Ombudsman finds failings in way patients who later died were treated in hospital

editorial image
0
Have your say

The health ombudsman has ruled that West Herts Hospitals NHS Trust failed two of its patients who then later died.

In the first case, an older man named in the report as Mr N, was discharged from hospital without being assessed to determine if he could cope at home.

He had been admitted in early 2013 complaining of shortness of breath, coughing up fluids and feeling confused.

After seven days in hospital it was decided that he was well enough to be discharged and the consultant requested that he be seen by the physiotherapist and the occupational therapist to establish whether he was able to manage at home. This never happened.

The man was readmitted to hospital eight hours after leaving complaining of vomiting blood. He died nine days later.

The Parliamentary and Health Service Ombudsman did not agree with Mr N’s wife that he was discharged prematurely but did conclude that the trust had failed because therapists did not access Mr N before he was discharged.

In another case it was found that staff should have carried out a more thorough assessment into the possibility that a woman who had blood in her stools had internal gastrointestinal bleeding.

No immediate action was taken to address the woman’s bleeding and the day after it was noticed there was a severe drop in her blood pressure.

She deteriorated over the following week and died.

It was unlikely that the drop in her blood pressure was preventable even if action had been taken when the blood was first recorded, said the ombudsman.

The new Parliamentary and Health Service Ombusdman report said that too many unresolved complaints are being taken to the adjudicator, which could have been resolved by public services locally.

This means that people are left waiting longer for answers and service improvements are delayed.

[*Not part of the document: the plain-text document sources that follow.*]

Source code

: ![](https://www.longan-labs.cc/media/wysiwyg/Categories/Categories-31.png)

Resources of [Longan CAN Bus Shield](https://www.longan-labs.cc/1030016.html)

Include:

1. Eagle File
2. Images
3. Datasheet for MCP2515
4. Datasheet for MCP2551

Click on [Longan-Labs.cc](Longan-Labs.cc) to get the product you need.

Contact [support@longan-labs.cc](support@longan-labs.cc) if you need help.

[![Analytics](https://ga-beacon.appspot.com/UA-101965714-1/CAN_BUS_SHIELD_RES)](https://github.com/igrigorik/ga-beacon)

Ombudsman Julie Mellor said: “Many people complain about public services out of a sense of public duty, because they don’t want what happened to them or their loved one to happen to someone else.

“In many of the complaints we see, the organisation complained about has done the right thing to put things right. But too many people aren’t getting the answers to what went wrong from the organisation they complained about.”

When complaints are upheld, the ombudsman makes recommendations for organisations to put things right.